>>>
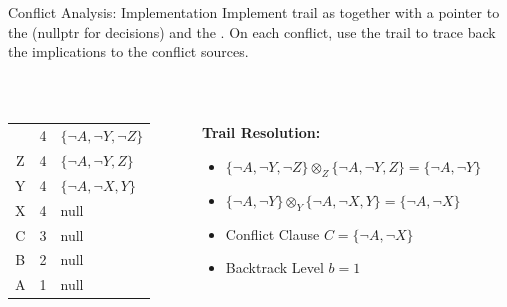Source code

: \documentclass[t]{sdqbeamer}
\begin{document}
\begin{frame}{Conflict Analysis: Implementation}
Implement trail as  together with a pointer to the  (nullptr for decisions) and the . On each conflict, use the trail to trace back the implications to the conflict sources.
\begin{example}
~\\[1ex]
\begin{columns}[T]
\begin{column}{.3\linewidth}
	\begin{tabular}{ccl}
	\blitz & 4 & $\{\lnot A, \lnot Y, \lnot Z \}$ \\
	Z & 4 & $\{\lnot A, \lnot Y, Z \}$ \\
	Y & 4 & $\{\lnot A, \lnot X, Y \}$ \\
	X & 4 & null\\
	C & 3 & null\\
	B & 2 & null\\
	A & 1 & null\\
	\end{tabular}
\end{column}
\begin{column}{.6\linewidth}
	\textbf{Trail Resolution:}
	\setlength{\leftmargini}{1em}
	\begin{itemize}\setlength{\itemsep}{1ex}
	\item $\{\lnot A, \lnot Y, \lnot Z\}\!\otimes_Z\!\{\lnot A, \lnot Y, Z\}\!=\!\{\lnot A, \lnot Y\}$
	\item $\{\lnot A, \lnot Y\}\!\otimes_Y\!\{\lnot A, \lnot X, Y \}\!=\!\{\lnot A, \lnot X\}$
	\item Conflict Clause $C = \{\lnot A, \lnot X\}$
	\item Backtrack Level $b = 1$
	\end{itemize} 
\end{column}
\end{columns}
\end{example}
\end{frame}
\end{document}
<<<
◆ **WHAT THE TASK ASKS**
Copy all of the data above exactly. Leave out every picture.

◆ **EXERCISE ANSWER**
Source code

: \documentclass[t]{sdqbeamer}
\begin{document}
\begin{frame}{Conflict Analysis: Implementation}
Implement trail as  together with a pointer to the  (nullptr for decisions) and the . On each conflict, use the trail to trace back the implications to the conflict sources.
\begin{example}
~\\[1ex]
\begin{columns}[T]
\begin{column}{.3\linewidth}
	\begin{tabular}{ccl}
	\blitz & 4 & $\{\lnot A, \lnot Y, \lnot Z \}$ \\
	Z & 4 & $\{\lnot A, \lnot Y, Z \}$ \\
	Y & 4 & $\{\lnot A, \lnot X, Y \}$ \\
	X & 4 & null\\
	C & 3 & null\\
	B & 2 & null\\
	A & 1 & null\\
	\end{tabular}
\end{column}
\begin{column}{.6\linewidth}
	\textbf{Trail Resolution:}
	\setlength{\leftmargini}{1em}
	\begin{itemize}\setlength{\itemsep}{1ex}
	\item $\{\lnot A, \lnot Y, \lnot Z\}\!\otimes_Z\!\{\lnot A, \lnot Y, Z\}\!=\!\{\lnot A, \lnot Y\}$
	\item $\{\lnot A, \lnot Y\}\!\otimes_Y\!\{\lnot A, \lnot X, Y \}\!=\!\{\lnot A, \lnot X\}$
	\item Conflict Clause $C = \{\lnot A, \lnot X\}$
	\item Backtrack Level $b = 1$
	\end{itemize} 
\end{column}
\end{columns}
\end{example}
\end{frame}
\end{document}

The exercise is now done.